Du nouveau pour ce qui est de la tutelle de l’Office national des statistiques (ONS). Selon le décret présidentiel n° 26-294 du 12 septembre 2026 publié au dernier numéro du Journal officiel, l’Office ne dépend plus du Premier ministère, mais du département des Finances.
Un changement de plus parmi une longue série de modifications institutionnelles qui ont concerné l’ONS au cours des dernières années. C’est le quatrième changement de tutelle durant les deux dernières années.
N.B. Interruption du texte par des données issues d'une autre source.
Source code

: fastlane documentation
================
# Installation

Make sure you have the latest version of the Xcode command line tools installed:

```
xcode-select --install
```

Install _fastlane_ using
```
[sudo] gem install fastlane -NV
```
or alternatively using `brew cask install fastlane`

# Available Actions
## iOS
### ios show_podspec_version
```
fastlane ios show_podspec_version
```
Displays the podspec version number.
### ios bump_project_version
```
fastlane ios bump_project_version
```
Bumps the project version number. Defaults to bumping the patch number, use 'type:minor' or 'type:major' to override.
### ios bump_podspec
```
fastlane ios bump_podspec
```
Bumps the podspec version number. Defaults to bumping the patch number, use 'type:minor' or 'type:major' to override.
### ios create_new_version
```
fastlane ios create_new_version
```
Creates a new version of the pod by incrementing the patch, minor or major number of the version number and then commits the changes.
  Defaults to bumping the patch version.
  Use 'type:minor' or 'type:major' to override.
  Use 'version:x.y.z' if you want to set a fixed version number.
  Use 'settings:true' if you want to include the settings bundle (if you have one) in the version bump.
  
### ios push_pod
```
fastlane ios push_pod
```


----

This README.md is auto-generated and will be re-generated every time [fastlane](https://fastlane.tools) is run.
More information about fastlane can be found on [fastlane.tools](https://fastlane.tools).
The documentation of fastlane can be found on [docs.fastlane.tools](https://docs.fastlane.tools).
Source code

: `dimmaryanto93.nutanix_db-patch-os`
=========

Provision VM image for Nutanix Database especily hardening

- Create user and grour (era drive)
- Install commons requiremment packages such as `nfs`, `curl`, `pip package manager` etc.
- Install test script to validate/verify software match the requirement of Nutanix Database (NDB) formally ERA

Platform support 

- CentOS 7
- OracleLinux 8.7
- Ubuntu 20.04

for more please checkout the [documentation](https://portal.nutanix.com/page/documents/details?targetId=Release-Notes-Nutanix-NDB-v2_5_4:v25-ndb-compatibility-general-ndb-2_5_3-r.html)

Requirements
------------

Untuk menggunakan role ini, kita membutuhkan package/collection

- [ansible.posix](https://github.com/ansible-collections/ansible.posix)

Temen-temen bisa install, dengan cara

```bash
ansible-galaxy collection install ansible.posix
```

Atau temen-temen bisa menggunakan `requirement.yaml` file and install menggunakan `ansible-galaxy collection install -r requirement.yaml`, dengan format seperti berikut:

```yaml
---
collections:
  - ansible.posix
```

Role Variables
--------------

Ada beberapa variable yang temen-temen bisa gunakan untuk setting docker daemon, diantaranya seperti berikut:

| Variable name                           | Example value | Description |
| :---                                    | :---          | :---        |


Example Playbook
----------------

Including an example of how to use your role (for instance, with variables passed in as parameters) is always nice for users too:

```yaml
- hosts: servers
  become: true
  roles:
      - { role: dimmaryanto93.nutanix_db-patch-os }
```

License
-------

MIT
Après avoir passé quelques années sous l’autorité du ministre de la numérisation et des statistiques (de 2020 à 2024), l’ONS est revenu sous la tutelle du ministère des Finances, via le décret exécutif n° 24-114 du 21 mars 2024.
Mais le décret présidentiel n° 25-129 du 22 avril 2025 confère au haut commissaire à la numérisation le pouvoir de tutelle sur l’Office. Une situation qui va changer quelques mois seulement plus tard, puisque celle-ci passe sous l’autorité du Premier ministère (décret présidentiel n° 25-293 du 10 novembre 2025).
Ainsi, le décret n° 26-294 du 12 septembre 2026 constitue un retour au ministère des Finances qui avait déjà été désigné comme autorité de tutelle entre 2012 et 2020.
Ainsi le parcours de l’ONS à travers les institutions démontre une évolution pour le moins fluctuante de son rattachement administratif. Finances, Numérisation et Statistiques, Finances encore, Haut-Commissariat à la numérisation, Premier ministre, puis encore Finances : autant de modifications survenues suite aux réorganisations gouvernementales.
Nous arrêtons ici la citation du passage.